Please repeat the data exactly. Any picture in it stays out.

==== DATA RECORDS ====

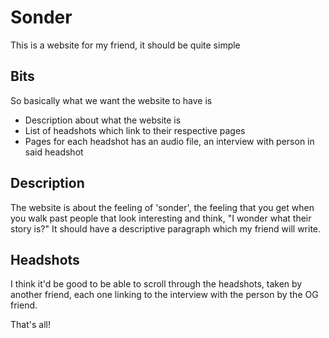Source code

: # Sonder
This is a website for my friend, it should be quite simple
## Bits
So basically what we want the website to have is 
- Description about what the website is
- List of headshots which link to their respective pages
- Pages for each headshot has an audio file, an interview with person in said headshot

## Description
The website is about the feeling of 'sonder', the feeling that you get when you walk past people that look interesting and think, "I wonder what their story is?"
It should have a descriptive paragraph which my friend will write.

## Headshots
I think it'd be good to be able to scroll through the headshots, taken by another friend, each one linking to the interview with the person by the OG friend.

That's all!
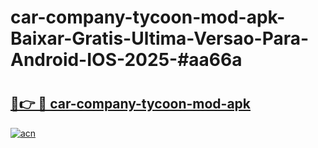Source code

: # car-company-tycoon-mod-apk-Baixar-Gratis-Ultima-Versao-Para-Android-IOS-2025-#aa66a

# <h2><a href="https://ainizakaria.my?title=car-company-tycoon-mod-apk&ref=24M">🔗👉 🔴 car-company-tycoon-mod-apk</a></h2>

[![acn](https://github.com/user-attachments/assets/0f9c940e-d8b0-45ae-aac7-cd30a18b3e1c)](https://ainizakaria.my?title=car-company-tycoon-mod-apk&ref=24M)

====

#### [ANSWER TO THIS PROBLEM]
Source code

: # Sonder
This is a website for my friend, it should be quite simple
## Bits
So basically what we want the website to have is 
- Description about what the website is
- List of headshots which link to their respective pages
- Pages for each headshot has an audio file, an interview with person in said headshot

## Description
The website is about the feeling of 'sonder', the feeling that you get when you walk past people that look interesting and think, "I wonder what their story is?"
It should have a descriptive paragraph which my friend will write.

## Headshots
I think it'd be good to be able to scroll through the headshots, taken by another friend, each one linking to the interview with the person by the OG friend.

That's all!
Source code

: # car-company-tycoon-mod-apk-Baixar-Gratis-Ultima-Versao-Para-Android-IOS-2025-#aa66a

# <h2><a href="https://ainizakaria.my?title=car-company-tycoon-mod-apk&ref=24M">🔗👉 🔴 car-company-tycoon-mod-apk</a></h2>

[![acn](https://github.com/user-attachments/assets/0f9c940e-d8b0-45ae-aac7-cd30a18b3e1c)](https://ainizakaria.my?title=car-company-tycoon-mod-apk&ref=24M)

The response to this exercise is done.